- Relator(a)
- Amaury Rodrigues Pinto Junior
- Órgão julgador
- 1ª Turma
- Data do julgamento
- 04/09/2024
- Data de publicação
- 09/09/2024
TST – Agravo de Instrumento em Recurso de Revista 0000216-12.2023.5.21.0012, Rel. Amaury Rodrigues Pinto Junior, 1ª Turma, j. 04/09/2024, p. 09/09/2024
EMENTA: AGRAVO DE INSTRUMENTO. RECURSO DE REVISTA. PROCEDIMENTO SUMARÍSSIMO. TERCEIRIZAÇÃO. RESPONSABILIDADE SUBSIDIÁRIA DA ADMINISTRAÇÃO PÚBLICA. CONSTITUCIONALIDADE DO ART. 71, § 1º, DA LEI N.º 8.666/1993. ADC 16/DF. RE 760.931. TEMA 246 DA REPERCUSSÃO GERAL DO STF. CULPA "IN VIGILANDO". ÔNUS DA PROVA. TRANSCENDÊNCIA JURÍDICA RECONHECIDA. 1. Confirma-se o despacho que negou seguimento ao recurso de revista. Na hipótese, o acórdão regional foi proferido em sintonia com a Súmula n.º 331, V e VI, do TST e nos limites da decisão do STF na ADC 16/DF (Tema 246 da Repercussão Geral do STF). 2. A Corte Regional consignou que, “(...) consultando os autos, observa-se que a litisconsorte não demonstra que tenha sido diligente quanto ao seu encargo de fiscalização da empresa prestadora de serviços durante o contrato de trabalho do demandante, tendo em vista que não existe no processo a imposição de qualquer penalidade à empresa diante dos fatos irregulares como, por exemplo, a comprovação da retenção de 3,45% prevista na cláusula vigésima no item 20.1, ou a instauração de processo administrativo.
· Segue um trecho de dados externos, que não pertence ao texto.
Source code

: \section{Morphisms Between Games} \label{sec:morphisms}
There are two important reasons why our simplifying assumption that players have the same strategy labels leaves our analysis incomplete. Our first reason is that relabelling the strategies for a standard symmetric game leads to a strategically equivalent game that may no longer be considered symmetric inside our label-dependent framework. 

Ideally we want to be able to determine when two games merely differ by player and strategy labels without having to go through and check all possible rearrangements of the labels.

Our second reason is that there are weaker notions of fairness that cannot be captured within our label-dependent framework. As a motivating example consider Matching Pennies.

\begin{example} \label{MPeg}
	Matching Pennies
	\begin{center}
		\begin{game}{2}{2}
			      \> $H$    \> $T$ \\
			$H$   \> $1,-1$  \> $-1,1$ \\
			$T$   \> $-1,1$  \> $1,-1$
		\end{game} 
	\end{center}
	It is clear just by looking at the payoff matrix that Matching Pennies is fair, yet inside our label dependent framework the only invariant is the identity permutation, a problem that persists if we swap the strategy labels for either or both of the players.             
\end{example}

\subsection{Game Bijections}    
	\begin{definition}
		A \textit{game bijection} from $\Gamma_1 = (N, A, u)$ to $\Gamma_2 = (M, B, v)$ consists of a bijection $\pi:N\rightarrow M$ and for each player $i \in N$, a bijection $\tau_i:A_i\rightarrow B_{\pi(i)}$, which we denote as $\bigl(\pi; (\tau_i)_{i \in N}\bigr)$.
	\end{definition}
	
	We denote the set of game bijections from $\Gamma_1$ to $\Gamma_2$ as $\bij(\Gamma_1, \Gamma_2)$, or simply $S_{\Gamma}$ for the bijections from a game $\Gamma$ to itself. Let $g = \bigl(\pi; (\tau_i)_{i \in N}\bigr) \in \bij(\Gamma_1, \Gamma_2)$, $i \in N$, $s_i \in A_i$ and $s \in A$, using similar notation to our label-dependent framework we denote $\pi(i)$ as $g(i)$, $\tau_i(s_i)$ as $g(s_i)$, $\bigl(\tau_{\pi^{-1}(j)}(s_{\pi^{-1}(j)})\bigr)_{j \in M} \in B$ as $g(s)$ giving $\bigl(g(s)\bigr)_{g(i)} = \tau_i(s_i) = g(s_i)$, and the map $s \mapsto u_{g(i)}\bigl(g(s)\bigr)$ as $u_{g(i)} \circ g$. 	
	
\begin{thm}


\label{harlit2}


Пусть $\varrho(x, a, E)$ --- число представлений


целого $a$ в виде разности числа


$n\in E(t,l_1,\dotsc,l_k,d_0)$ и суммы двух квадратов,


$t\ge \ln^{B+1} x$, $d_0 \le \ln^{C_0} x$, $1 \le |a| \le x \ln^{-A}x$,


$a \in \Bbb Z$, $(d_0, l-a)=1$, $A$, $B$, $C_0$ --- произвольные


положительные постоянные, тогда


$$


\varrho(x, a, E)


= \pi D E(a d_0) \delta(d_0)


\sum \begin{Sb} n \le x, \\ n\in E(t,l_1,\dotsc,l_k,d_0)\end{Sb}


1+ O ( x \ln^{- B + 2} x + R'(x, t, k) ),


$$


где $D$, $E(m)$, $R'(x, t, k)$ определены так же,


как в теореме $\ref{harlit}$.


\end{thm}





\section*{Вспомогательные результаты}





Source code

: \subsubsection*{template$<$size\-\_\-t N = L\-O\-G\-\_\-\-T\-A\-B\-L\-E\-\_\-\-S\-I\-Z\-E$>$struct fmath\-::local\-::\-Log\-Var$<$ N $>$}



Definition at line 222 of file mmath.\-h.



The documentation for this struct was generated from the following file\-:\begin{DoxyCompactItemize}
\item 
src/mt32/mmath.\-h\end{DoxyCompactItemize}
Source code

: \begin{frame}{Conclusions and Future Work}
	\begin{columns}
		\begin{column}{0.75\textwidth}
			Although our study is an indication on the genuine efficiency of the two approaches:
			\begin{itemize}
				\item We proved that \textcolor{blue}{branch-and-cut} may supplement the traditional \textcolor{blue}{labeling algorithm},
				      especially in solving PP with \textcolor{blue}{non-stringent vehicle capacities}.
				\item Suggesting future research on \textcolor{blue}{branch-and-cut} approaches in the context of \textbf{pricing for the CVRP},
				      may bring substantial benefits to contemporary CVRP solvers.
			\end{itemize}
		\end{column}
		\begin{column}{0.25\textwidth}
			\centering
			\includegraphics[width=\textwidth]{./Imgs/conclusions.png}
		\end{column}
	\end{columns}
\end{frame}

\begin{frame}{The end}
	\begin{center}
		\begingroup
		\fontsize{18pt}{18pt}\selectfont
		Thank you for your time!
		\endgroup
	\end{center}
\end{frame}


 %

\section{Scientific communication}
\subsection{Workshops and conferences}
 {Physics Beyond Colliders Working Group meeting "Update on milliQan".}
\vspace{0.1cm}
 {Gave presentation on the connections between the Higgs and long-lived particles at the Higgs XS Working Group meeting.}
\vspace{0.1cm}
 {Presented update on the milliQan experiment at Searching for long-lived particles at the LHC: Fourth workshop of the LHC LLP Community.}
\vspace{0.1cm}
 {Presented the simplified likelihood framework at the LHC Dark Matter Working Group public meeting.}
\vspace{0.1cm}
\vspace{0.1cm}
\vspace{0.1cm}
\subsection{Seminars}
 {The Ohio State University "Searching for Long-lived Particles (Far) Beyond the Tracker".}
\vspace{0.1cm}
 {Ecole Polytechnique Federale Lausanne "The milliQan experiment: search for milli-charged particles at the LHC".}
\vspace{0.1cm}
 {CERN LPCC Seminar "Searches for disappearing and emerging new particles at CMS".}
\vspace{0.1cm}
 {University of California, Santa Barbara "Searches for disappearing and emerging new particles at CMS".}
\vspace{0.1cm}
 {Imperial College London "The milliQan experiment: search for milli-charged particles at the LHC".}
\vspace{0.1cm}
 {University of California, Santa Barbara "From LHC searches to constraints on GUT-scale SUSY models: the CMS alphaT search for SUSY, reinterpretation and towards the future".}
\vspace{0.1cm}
Também não foi apresentado qualquer relatório de fiscalização em que tenha constatado a regularidade do cumprimento das obrigações trabalhistas por parte da reclamada principal no período de trabalho do autor - tanto é que restaram reconhecidas ao reclamante parcelas pelo descumprimento da legislação trabalhista, restando configurada, pois, sua conduta culposa no adimplemento das obrigações aludidas no item V da Súmula n.º 331 do Tribunal Superior do Trabalho.” 3. Assim, a responsabilidade subsidiária da administração pública não decorreu de mero inadimplemento das obrigações trabalhistas pela empresa prestadora de serviços, mas em razão da conduta omissiva do tomador de serviços na fiscalização do adimplemento dessa obrigação, premissa fática cujo reexame na via recursal de natureza extraordinária é vedado pela Súmula n.º 126 do TST. 4. Consoante a jurisprudência pacífica da SbDI-1 do TST, incumbe ao ente público, tomador de serviço, o ônus de comprovar o cumprimento de seu dever contratual e legal de fiscalizar o adimplemento das obrigações trabalhistas a cargo da empresa contratada. Incidência do art. 896, § 7º, da CLT. Agravo de Instrumento a que se nega provimento. (Tribunal Superior do Trabalho (1ª Turma). Acórdão: 0000216-12.2023.5.21.0012. Relator(a): AMAURY RODRIGUES PINTO JUNIOR. Data de julgamento: 04/09/2024. Juntado aos autos em 09/09/2024.)